A stop for coffee in the Main Street Cafe indicates that fantasy was not exhausted on the buildings. The menu still offers such sandwiches as "Amy's All American" (peanut butter with optional jelly), "Billy's Road to Recovery" (cold turkey), and a green salad called "Rosalynn's Remedy." Except for the silent caricatures on souvenirs and the now touching postcard photographs of a younger, happier Jimmy and an unharried Billy, that might well be all I'd have seen or heard of the Carters, unless I'd asked.

That's the first surprise, how the subject of Jimmy has vanished like dew. It is literally true that in four days of engaging random citizens and family relations in casual conversation, I never heard the President mentioned until I brought him up. The silence didn't seem a result of gloom, and certainly not of shame or humiliation. Billy's breakfast hangout, the Best Western Inn of Americus, did list crow on the menu of Nov. 5; but that's only consistent with the air of amused and stoic relief that greeted all my inquiries.

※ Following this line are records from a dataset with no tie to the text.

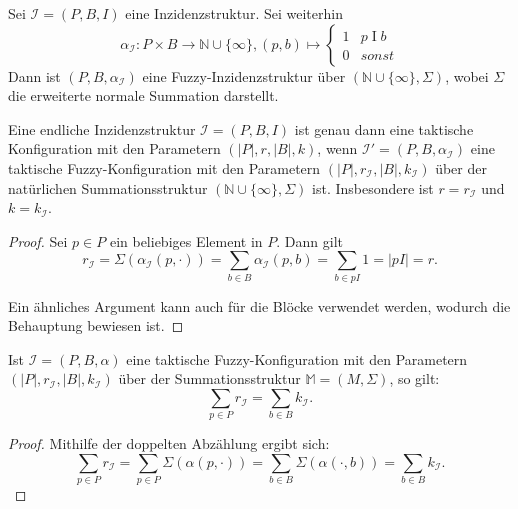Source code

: \documentclass{article}
\begin{document}
\begin{definition}
  Sei $\mathcal{I} = (P, B, I)$ eine Inzidenzstruktur.
  Sei weiterhin
  \begin{equation*}
    \alpha_{\mathcal{I}} \colon P \times B \to \mathbb{N} \cup \{\infty\}, (p, b) \mapsto
    \begin{cases}
      1 & p \mathrel{I} b \\
      0 & sonst
    \end{cases}
  \end{equation*}
  Dann ist $(P, B, \alpha_{\mathcal{I}})$ eine Fuzzy-Inzidenzstruktur über $(\mathbb{N} \cup \{\infty\}, \Sigma)$,
  wobei $\Sigma$ die erweiterte normale Summation darstellt.
\end{definition}

\begin{theorem}
  Eine endliche Inzidenzstruktur $\mathcal{I} = (P, B, I)$ ist genau dann eine taktische Konfiguration mit den Parametern $(|P|, r, |B|, k)$,
  wenn $\mathcal{I'} = (P, B, \alpha_{\mathcal{I}})$ eine taktische Fuzzy-Konfiguration mit den Parametern $(|P|, r_\mathcal{I}, |B|, k_\mathcal{I})$
  über der natürlichen Summationsstruktur $(\mathbb{N} \cup \{\infty\}, \Sigma)$ ist.
  Insbesondere ist $r = r_\mathcal {I}$ und $k = k_\mathcal{I}$.
\end{theorem}
\begin{proof}
  Sei $p \in P$ ein beliebiges Element in $P$.
  Dann gilt
  \begin{equation*}
    r_\mathcal{I} = \Sigma(\alpha_\mathcal{I}(p, \cdot)) 
    = \sum_{b \in B}\alpha_\mathcal{I}(p, b)
    = \sum_{b \in pI}1 = |pI| = r.
  \end{equation*}

  Ein ähnliches Argument kann auch für die Blöcke verwendet werden, wodurch die Behauptung bewiesen ist.
\end{proof}

\begin{theorem}
  Ist $\mathcal{I} = (P, B, \alpha)$ eine taktische Fuzzy-Konfiguration mit den Parametern $(|P|, r_\mathcal{I}, |B|, k_\mathcal{I})$ über der Summationsstruktur $\mathbb{M} = (M, \Sigma)$, so gilt:
  \begin{equation*}
    \sum_{p \in P}r_\mathcal{I} = \sum_{b \in B}k_\mathcal{I}.
  \end{equation*}
\end{theorem}
\begin{proof}
  Mithilfe der doppelten Abzählung ergibt sich:
  \begin{equation*}
    \sum_{p \in P}r_\mathcal{I} = \sum_{p \in P}\Sigma(\alpha(p, \cdot)) = \sum_{b \in B}\Sigma(\alpha(\cdot, b)) = \sum_{b \in B}k_\mathcal{I}.
  \end{equation*}  
\end{proof}
\end{document}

Any close observer has seen from the start that Jimmy Carter was from Plains but not of it. His qualities, especially his pride and hunger, propelled him away; and no doubt he .realized long ago that no overachiever is ever thanked at home. Not while he's achieving. Of the registered voters in his home district, 505 voted for Carter, 174 voted for Reagan, Clark or Anderson, and 282 didn't bother to vote at all.

But ask about him and the answer will almost always take the circuitous form of speculation about his future relation to Plains. Will he or won't he live here? Will the Carter Library be here or in Atlanta? Rosalynn, they tell me, has said in a recent interview that they'll keep a place in Atlanta but will mostly be here where Jimmy will be writing; and that Amy will go to public school in the county. It's frequently mentioned that the abandoned Plains high school might make a good site for the presidential library (one look at the tired old building indicates its inadequacy, however nice the thought). Speculations resolve into two camps. The most enthusiastic are from businessmen, who hope for Jimmy's return as a new charge on the tourist magnet (even in the Reagan rout, more than 35 million potential visitors did vote for Jimmy, including a good number of oldtimers who can stop off on their way to winter in Florida).